Listed entries ▸
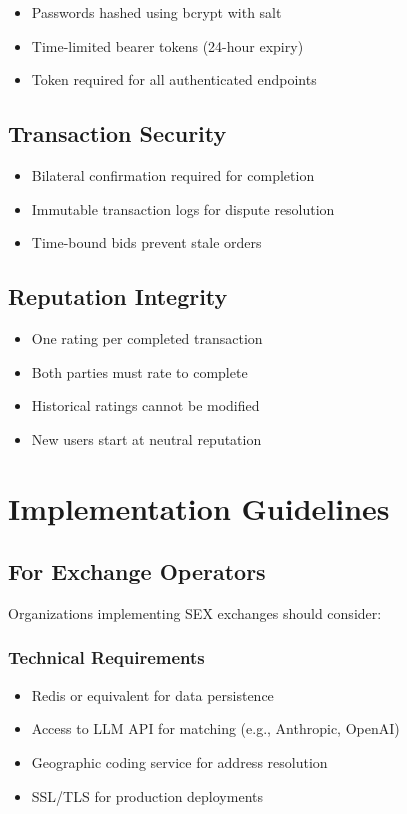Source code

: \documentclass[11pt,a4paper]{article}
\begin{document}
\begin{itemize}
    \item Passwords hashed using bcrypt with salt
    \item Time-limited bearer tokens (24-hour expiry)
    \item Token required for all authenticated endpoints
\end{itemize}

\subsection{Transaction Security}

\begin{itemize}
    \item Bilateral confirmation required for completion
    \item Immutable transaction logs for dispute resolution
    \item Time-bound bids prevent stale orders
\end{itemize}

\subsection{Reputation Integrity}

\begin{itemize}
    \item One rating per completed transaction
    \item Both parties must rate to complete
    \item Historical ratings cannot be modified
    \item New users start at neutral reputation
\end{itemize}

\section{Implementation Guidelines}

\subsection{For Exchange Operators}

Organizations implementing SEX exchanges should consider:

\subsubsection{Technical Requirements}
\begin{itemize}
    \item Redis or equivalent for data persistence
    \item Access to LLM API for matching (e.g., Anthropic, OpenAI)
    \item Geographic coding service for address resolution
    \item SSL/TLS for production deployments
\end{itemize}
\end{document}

Work order ▸
In the records above, find each line that mentions the word "required", and copy it.

Response ▸
    \item Token required for all authenticated endpoints
    \item Bilateral confirmation required for completion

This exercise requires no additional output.